I wasn't trying to be particularly sneaky or mean spirited. I picked the "Sintel Goes Boom" WebGL experiment because it was the first on the page (well, top upper left corner for those cultures that read left-to-right, top-to-bottom). And sure enough, Sintel did indeed go boom. Along with the sandboxed page. I even got a nice crash warning on the Gnome desktop.
|Chrome 10 still has issues running WebGL on RHEL 6|
Which, in the Universe's Grand Scheme, is not that big a deal. If nothing else I verified, once again, that crashing in Chrome's sandbox does not crash Chrome. For those of you curious as to the details of what happened, here's what RHEL 6 reported.
|And the WebGL-generated crash report|
|Same cute VW ad, using HTML 5|
|Tankworld works. Unfortunately, I don't.|
Although I'm something of an grumpy old dog when it comes to technology these days, I have to admire and appreciate what's been happening across the board with Chrome, Firefox, and Internet Explorer, especially with regards to HTML 5. For the first time I can actually see someone writing non-trivial web-delivered applications that run across multiple platforms on the same browser (Chrome, in this case) without the need for separate specialized native-platform plugins.

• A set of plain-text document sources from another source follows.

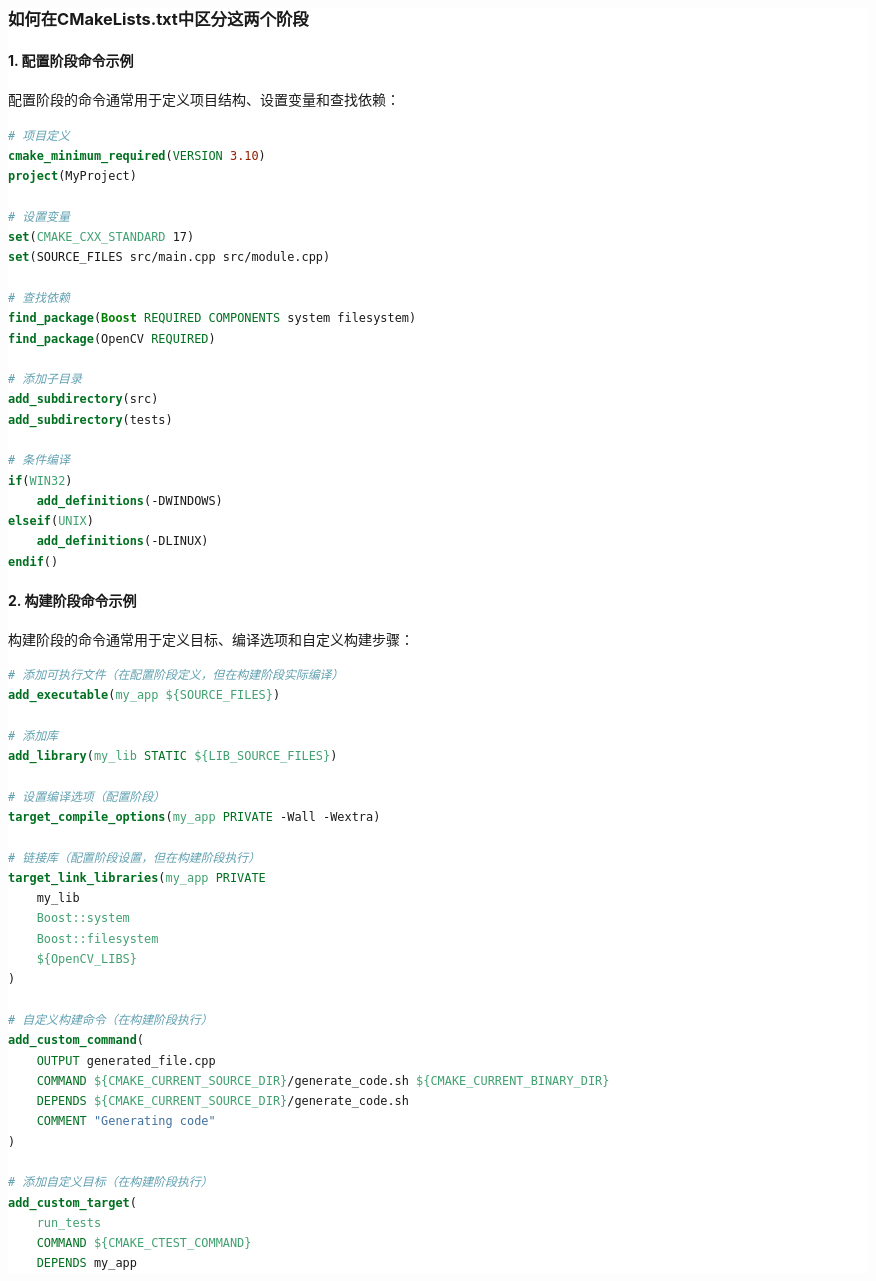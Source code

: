 ### 如何在CMakeLists.txt中区分这两个阶段

#### 1. 配置阶段命令示例
配置阶段的命令通常用于定义项目结构、设置变量和查找依赖：

```cmake
# 项目定义
cmake_minimum_required(VERSION 3.10)
project(MyProject)

# 设置变量
set(CMAKE_CXX_STANDARD 17)
set(SOURCE_FILES src/main.cpp src/module.cpp)

# 查找依赖
find_package(Boost REQUIRED COMPONENTS system filesystem)
find_package(OpenCV REQUIRED)

# 添加子目录
add_subdirectory(src)
add_subdirectory(tests)

# 条件编译
if(WIN32)
    add_definitions(-DWINDOWS)
elseif(UNIX)
    add_definitions(-DLINUX)
endif()
```

#### 2. 构建阶段命令示例
构建阶段的命令通常用于定义目标、编译选项和自定义构建步骤：

```cmake
# 添加可执行文件（在配置阶段定义，但在构建阶段实际编译）
add_executable(my_app ${SOURCE_FILES})

# 添加库
add_library(my_lib STATIC ${LIB_SOURCE_FILES})

# 设置编译选项（配置阶段）
target_compile_options(my_app PRIVATE -Wall -Wextra)

# 链接库（配置阶段设置，但在构建阶段执行）
target_link_libraries(my_app PRIVATE 
    my_lib
    Boost::system
    Boost::filesystem
    ${OpenCV_LIBS}
)

# 自定义构建命令（在构建阶段执行）
add_custom_command(
    OUTPUT generated_file.cpp
    COMMAND ${CMAKE_CURRENT_SOURCE_DIR}/generate_code.sh ${CMAKE_CURRENT_BINARY_DIR}
    DEPENDS ${CMAKE_CURRENT_SOURCE_DIR}/generate_code.sh
    COMMENT "Generating code"
)

# 添加自定义目标（在构建阶段执行）
add_custom_target(
    run_tests
    COMMAND ${CMAKE_CTEST_COMMAND}
    DEPENDS my_app
```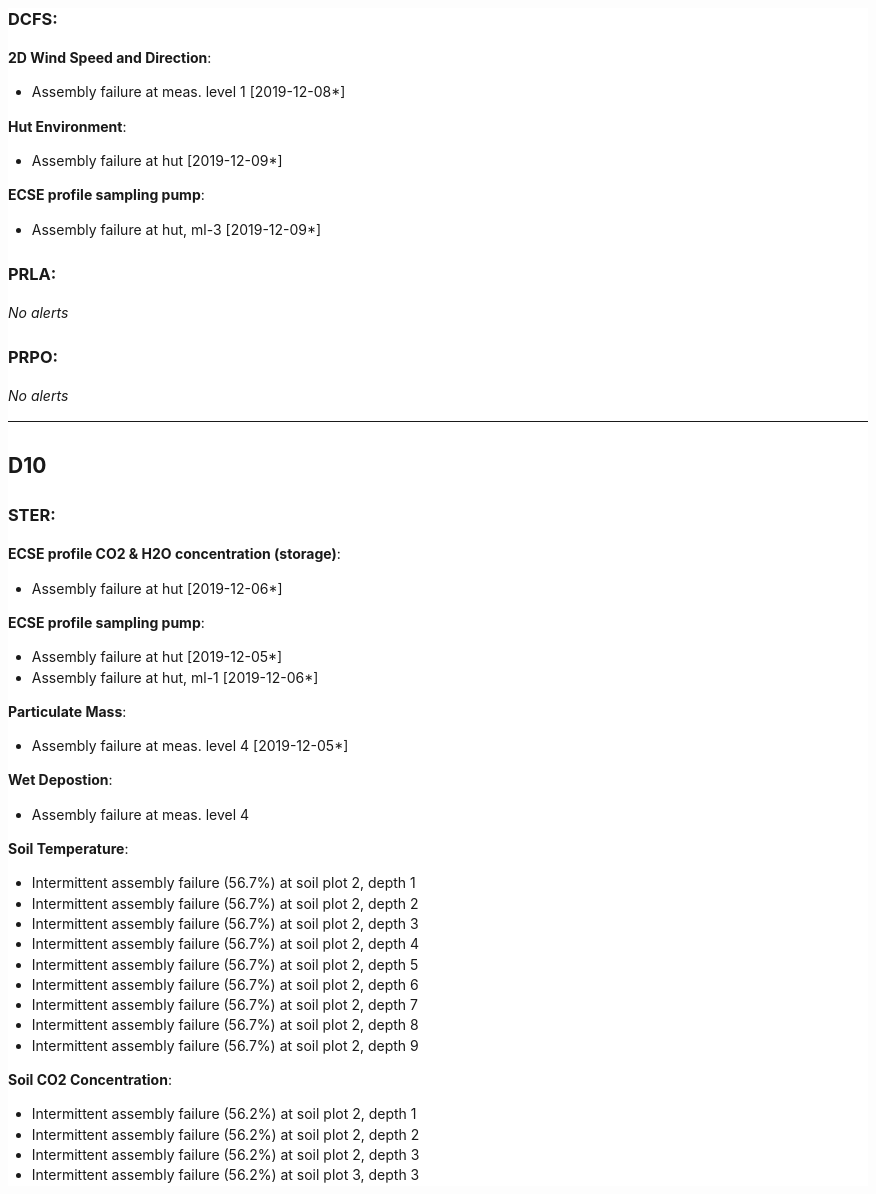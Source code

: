 ### DCFS:

**2D Wind Speed and Direction**:
 - Assembly failure at meas. level 1 [2019-12-08*]

**Hut Environment**:
 - Assembly failure at hut [2019-12-09*]

**ECSE profile sampling pump**:
 - Assembly failure at hut, ml-3 [2019-12-09*]

### PRLA:

_No alerts_

### PRPO:

_No alerts_

***
## D10

### STER:

**ECSE profile CO2 & H2O concentration (storage)**:
 - Assembly failure at hut [2019-12-06*]

**ECSE profile sampling pump**:
 - Assembly failure at hut [2019-12-05*]
 - Assembly failure at hut, ml-1 [2019-12-06*]

**Particulate Mass**:
 - Assembly failure at meas. level 4 [2019-12-05*]

**Wet Depostion**:
 - Assembly failure at meas. level 4

**Soil Temperature**:
 - Intermittent assembly failure (56.7%) at soil plot 2, depth 1
 - Intermittent assembly failure (56.7%) at soil plot 2, depth 2
 - Intermittent assembly failure (56.7%) at soil plot 2, depth 3
 - Intermittent assembly failure (56.7%) at soil plot 2, depth 4
 - Intermittent assembly failure (56.7%) at soil plot 2, depth 5
 - Intermittent assembly failure (56.7%) at soil plot 2, depth 6
 - Intermittent assembly failure (56.7%) at soil plot 2, depth 7
 - Intermittent assembly failure (56.7%) at soil plot 2, depth 8
 - Intermittent assembly failure (56.7%) at soil plot 2, depth 9

**Soil CO2 Concentration**:
 - Intermittent assembly failure (56.2%) at soil plot 2, depth 1
 - Intermittent assembly failure (56.2%) at soil plot 2, depth 2
 - Intermittent assembly failure (56.2%) at soil plot 2, depth 3
 - Intermittent assembly failure (56.2%) at soil plot 3, depth 3
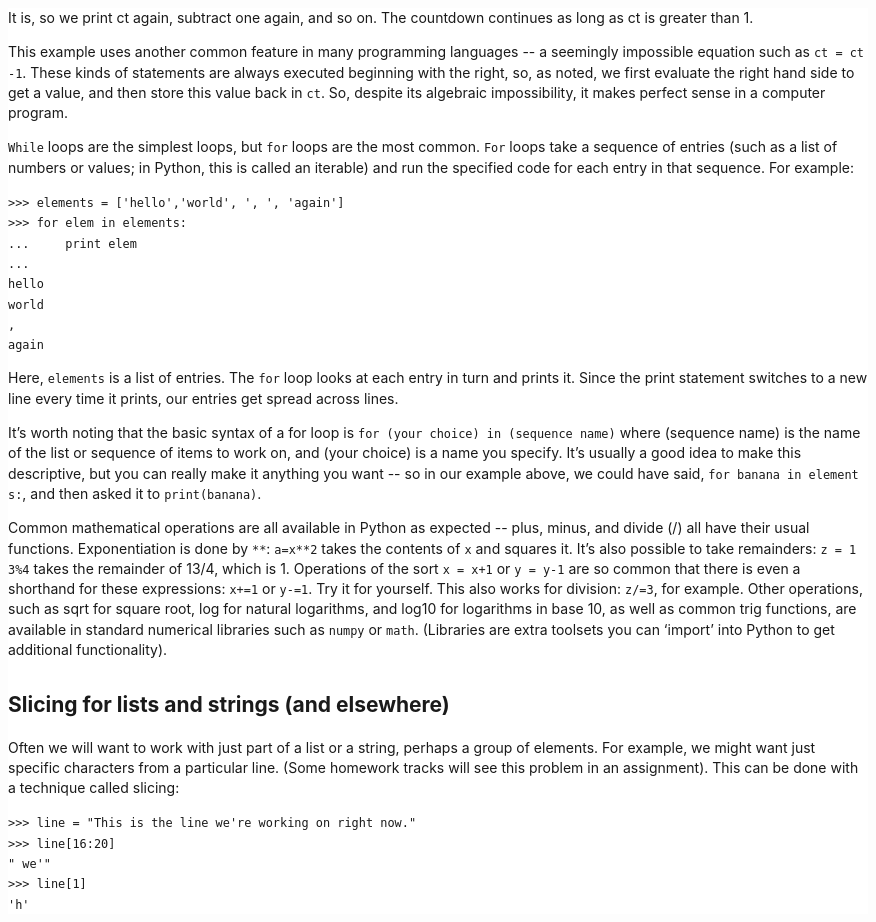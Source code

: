 It is, so we print ct again, subtract one again, and so on. The countdown continues as long as ct is greater than 1.

This example uses another common feature in many programming languages -- a seemingly impossible equation such as `ct = ct -1`.
 These kinds of statements are always executed beginning with the right, so, as noted, we first evaluate the right hand side to get a value, and then store this value back in `ct`.
 So, despite its algebraic impossibility, it makes perfect sense in a computer program.

`While` loops are the simplest loops, but `for` loops are the most common.
`For` loops take a sequence of entries (such as a list of numbers or values; in Python, this is called an iterable) and run the specified code for each entry in that sequence.
For example:

```
>>> elements = ['hello','world', ', ', 'again']
>>> for elem in elements:
...     print elem
...
hello
world
,
again
```
Here, `elements` is a list of entries.
The `for` loop looks at each entry in turn and prints it.
Since the print statement switches to a new line every time it prints, our entries get spread across lines.

It’s worth noting that the basic syntax of a for loop is `for (your choice) in (sequence name)` where (sequence name) is the name of the list or sequence of items to work on, and (your choice) is a name you specify.
It’s usually a good idea to make this descriptive, but you can really make it anything you want -- so in our example above, we could have said, `for banana in elements:`, and then asked it to `print(banana)`.

Common mathematical operations are all available in Python as expected -- plus, minus, and divide (/) all have their usual functions. Exponentiation is done by `**`: `a=x**2` takes the contents of `x` and squares it.
It’s also possible to take remainders: `z = 13%4` takes the remainder of 13/4, which is 1.
Operations of the sort `x = x+1` or `y = y-1` are so common that there is even a shorthand for these expressions: `x+=1` or `y-=1`.
Try it for yourself.
This also works for division: `z/=3`, for example.
Other operations, such as sqrt for square root, log for natural logarithms, and log10 for logarithms in base 10, as well as common trig functions, are available in standard numerical libraries such as `numpy` or `math`.
(Libraries are extra toolsets you can ‘import’ into Python to get additional functionality).

## Slicing for lists and strings (and elsewhere)

Often we will want to work with just part of a list or a string, perhaps a group of elements. For example, we might want just specific characters from a particular line. (Some homework tracks will see this problem in an assignment). This can be done with a technique called slicing:
```
>>> line = "This is the line we're working on right now."
>>> line[16:20]
" we'"
>>> line[1]
'h'
```
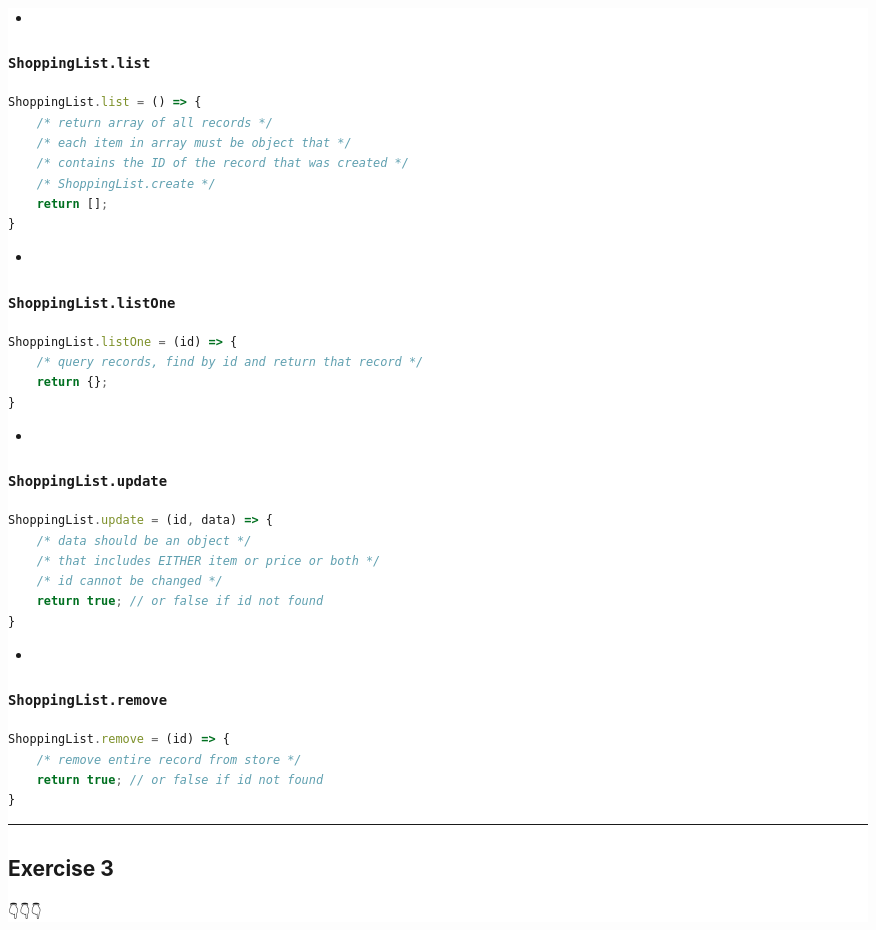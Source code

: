 -

### `ShoppingList.list`

```js
ShoppingList.list = () => {
	/* return array of all records */
	/* each item in array must be object that */
	/* contains the ID of the record that was created */
	/* ShoppingList.create */
	return []; 
}
```

-

### `ShoppingList.listOne`

```js
ShoppingList.listOne = (id) => {
	/* query records, find by id and return that record */
	return {};
}
```

-

### `ShoppingList.update`

```js
ShoppingList.update = (id, data) => {
	/* data should be an object */
	/* that includes EITHER item or price or both */
	/* id cannot be changed */
	return true; // or false if id not found
}
```

-

### `ShoppingList.remove`

```js
ShoppingList.remove = (id) => {
	/* remove entire record from store */
	return true; // or false if id not found
}
```

---

## Exercise 3

👇👇👇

What I'm most afraid of is that I'm going to run into the same issue with HTML 5 that I face with Java - write once, debug everywhere. But then again, maybe not. This is 15 years after Java was released. Perhaps we've collectively suffered enough pain with the Java write-once-run-everywhere torture that this time around we'll honestly follow through on that promise, especially with regards to graphics and multi-media. I can only hope.